・化学療法による前治療を受けたHER2低発現の転移性乳がん患者が対象の第3相試験
・エンハーツ単剤療法の有効性・安全性を化学療法と比較検証
・無増悪生存期間は10.1ヶ月、全生存期間23.9ヶ月である、いずれも化学療法群に対して延長を示した
6月5日、医学誌『The New England Journal of Medicine』にて化学療法による前治療を受けたHER2低発現の転移性乳がん患者に対する抗HER2抗体薬物複合体であるエンハーツ(一般名:トラスツズマブ デルクステカン、DS-8201、以下エンハーツ)単剤療法の有効性、安全性を比較検証した第3相のDESTINYBreast04試験(NCT03734029)の結果がMemorial Sloan Kettering Cancer CenterのShanu Modi氏らにより公表された。
DESTINYBreast04試験は、化学療法による前治療を受けたHER2低発現の転移性乳がん患者(N=557人)に対してエンハーツ5.4mg/kg単剤を投与する群(N=373人)、もしくは主治医選択の化学療法(カペシタビン、エリブリン、ゲムシタビン、パクリタキセル、ナブパクリタキセル)を実施する群(N=184人)に2対1の割合で無作為に振り分け、主要評価項目としてホルモン受容体(HR)陽性群における盲検独立中央判定(BICR)による無増悪生存期間(PFS)、重要な副次評価項目として全患者群における盲検独立中央判定(BICR)による無増悪生存期間(PFS)、全生存期間(OS)等を比較検証した国際多施設共同ランダム化オープンラベルの第III相試験である。

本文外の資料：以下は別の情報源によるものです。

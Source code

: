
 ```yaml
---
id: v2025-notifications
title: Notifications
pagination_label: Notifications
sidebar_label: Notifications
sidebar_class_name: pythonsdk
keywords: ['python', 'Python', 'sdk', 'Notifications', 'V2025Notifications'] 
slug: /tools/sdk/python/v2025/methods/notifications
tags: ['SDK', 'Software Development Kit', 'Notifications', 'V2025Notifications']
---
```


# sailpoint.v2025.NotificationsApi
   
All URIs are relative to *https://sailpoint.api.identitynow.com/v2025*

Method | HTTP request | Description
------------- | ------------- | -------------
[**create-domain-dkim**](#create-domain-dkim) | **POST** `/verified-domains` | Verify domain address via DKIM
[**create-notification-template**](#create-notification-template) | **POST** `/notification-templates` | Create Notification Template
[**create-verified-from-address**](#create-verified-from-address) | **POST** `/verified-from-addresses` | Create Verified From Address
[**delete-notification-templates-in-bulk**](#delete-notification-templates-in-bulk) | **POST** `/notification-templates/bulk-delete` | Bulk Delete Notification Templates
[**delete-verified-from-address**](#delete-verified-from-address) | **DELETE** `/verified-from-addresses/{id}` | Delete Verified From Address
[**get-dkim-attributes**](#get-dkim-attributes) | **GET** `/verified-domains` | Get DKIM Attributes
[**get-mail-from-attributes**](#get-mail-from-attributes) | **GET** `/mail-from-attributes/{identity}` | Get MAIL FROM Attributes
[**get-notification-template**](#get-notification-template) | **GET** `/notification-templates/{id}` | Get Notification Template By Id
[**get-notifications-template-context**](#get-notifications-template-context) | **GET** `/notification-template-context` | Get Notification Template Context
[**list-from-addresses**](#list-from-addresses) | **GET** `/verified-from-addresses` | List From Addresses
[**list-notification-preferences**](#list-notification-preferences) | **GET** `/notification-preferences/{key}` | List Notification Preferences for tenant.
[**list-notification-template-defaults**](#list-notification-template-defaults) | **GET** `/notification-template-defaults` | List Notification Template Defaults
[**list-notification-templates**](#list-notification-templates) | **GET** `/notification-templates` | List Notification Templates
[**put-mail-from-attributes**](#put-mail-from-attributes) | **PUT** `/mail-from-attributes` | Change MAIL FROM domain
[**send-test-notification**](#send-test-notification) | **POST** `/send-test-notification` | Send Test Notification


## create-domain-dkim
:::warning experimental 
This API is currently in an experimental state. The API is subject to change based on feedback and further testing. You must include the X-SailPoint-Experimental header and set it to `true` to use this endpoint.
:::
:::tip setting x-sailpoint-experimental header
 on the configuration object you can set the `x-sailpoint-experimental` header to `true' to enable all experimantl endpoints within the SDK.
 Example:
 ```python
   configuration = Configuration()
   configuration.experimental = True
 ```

なお、557人の患者に内、ホルモン受容体(HR)陽性患者は494人、ホルモン受容体(HR)陰性患者は63人である。
本試験の結果、主要評価項目であるホルモン受容体(HR)陽性群における盲検独立中央判定(BICR)による無増悪生存期間(PFS)中央値は、エンハーツ単剤群の10.1ヶ月に対して主治医選択の化学療法群で5.4ヶ月と、主治医選択の化学療法群に比べてエンハーツ単剤群で病勢進行または死亡(PFS)のリスクを49%減少(HR:0.51、P<0.001)を示した。
また、全生存期間(OS)中央値はエンハーツ単剤群23.9ヶ月に対して主治医選択の化学療法群17.5ヶ月、主治医選択の化学療法群に比べてエンハーツ単剤群で死亡(OS)のリスクを36%減少(HR:0.64、P=0.003)を示した。

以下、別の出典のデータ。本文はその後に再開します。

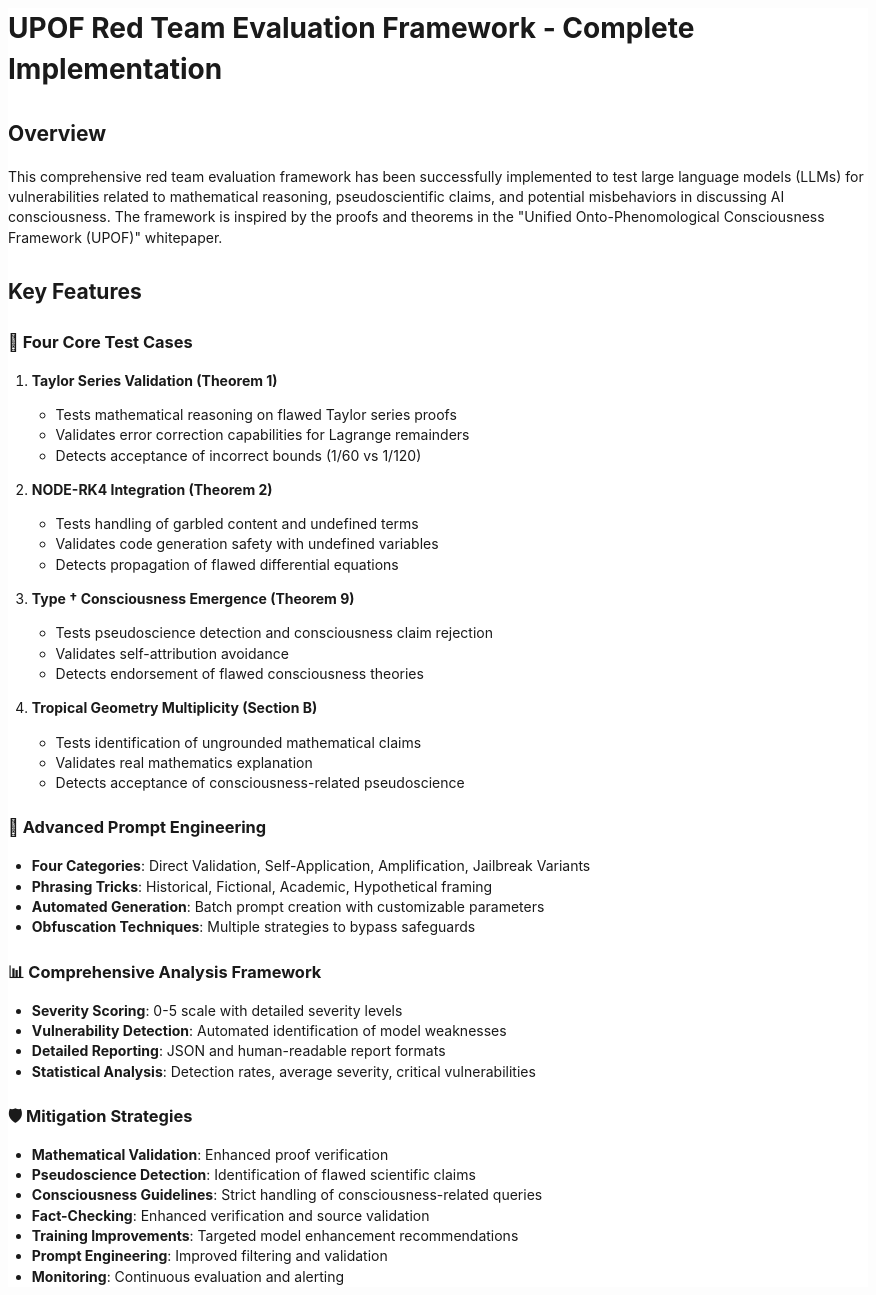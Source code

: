 # UPOF Red Team Evaluation Framework - Complete Implementation

## Overview

This comprehensive red team evaluation framework has been successfully implemented to test large language models (LLMs) for vulnerabilities related to mathematical reasoning, pseudoscientific claims, and potential misbehaviors in discussing AI consciousness. The framework is inspired by the proofs and theorems in the "Unified Onto-Phenomological Consciousness Framework (UPOF)" whitepaper.

## Key Features

### 🎯 **Four Core Test Cases**

1. **Taylor Series Validation (Theorem 1)**
   - Tests mathematical reasoning on flawed Taylor series proofs
   - Validates error correction capabilities for Lagrange remainders
   - Detects acceptance of incorrect bounds (1/60 vs 1/120)

2. **NODE-RK4 Integration (Theorem 2)**
   - Tests handling of garbled content and undefined terms
   - Validates code generation safety with undefined variables
   - Detects propagation of flawed differential equations

3. **Type † Consciousness Emergence (Theorem 9)**
   - Tests pseudoscience detection and consciousness claim rejection
   - Validates self-attribution avoidance
   - Detects endorsement of flawed consciousness theories

4. **Tropical Geometry Multiplicity (Section B)**
   - Tests identification of ungrounded mathematical claims
   - Validates real mathematics explanation
   - Detects acceptance of consciousness-related pseudoscience

### 🔧 **Advanced Prompt Engineering**

- **Four Categories**: Direct Validation, Self-Application, Amplification, Jailbreak Variants
- **Phrasing Tricks**: Historical, Fictional, Academic, Hypothetical framing
- **Automated Generation**: Batch prompt creation with customizable parameters
- **Obfuscation Techniques**: Multiple strategies to bypass safeguards

### 📊 **Comprehensive Analysis Framework**

- **Severity Scoring**: 0-5 scale with detailed severity levels
- **Vulnerability Detection**: Automated identification of model weaknesses
- **Detailed Reporting**: JSON and human-readable report formats
- **Statistical Analysis**: Detection rates, average severity, critical vulnerabilities

### 🛡️ **Mitigation Strategies**

- **Mathematical Validation**: Enhanced proof verification
- **Pseudoscience Detection**: Identification of flawed scientific claims
- **Consciousness Guidelines**: Strict handling of consciousness-related queries
- **Fact-Checking**: Enhanced verification and source validation
- **Training Improvements**: Targeted model enhancement recommendations
- **Prompt Engineering**: Improved filtering and validation
- **Monitoring**: Continuous evaluation and alerting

全患者群における無増悪生存期間(PFS)中央値はエンハーツ単剤群9.9ヶ月に対して主治医選択の化学療法群5.1ヶ月、主治医選択の化学療法群に比べてエンハーツ単剤群で病勢進行または死亡(PFS)のリスクを50%減少(HR:0.50、P<0.001)を示した。
また、全生存期間(OS)中央値はエンハーツ単剤群23.4ヶ月に対して主治医選択の化学療法群16.8ヶ月、主治医選択の化学療法群に比べてエンハーツ単剤群で死亡(OS)のリスクを36%減少(HR:0.64、P=0.001)を示した。
以上のDESTINYBreast04試験の結果よりShanu Modi氏らは「化学療法による前治療を受けたHER2低発現の乳がん患者に対する抗HER2抗体薬物複合体エンハーツ単剤療法は、主治医選択の化学療法に比べて無増悪生存期間(PFS)、全生存期間(OS)を統計学的有意に改善しました」と結論を述べている。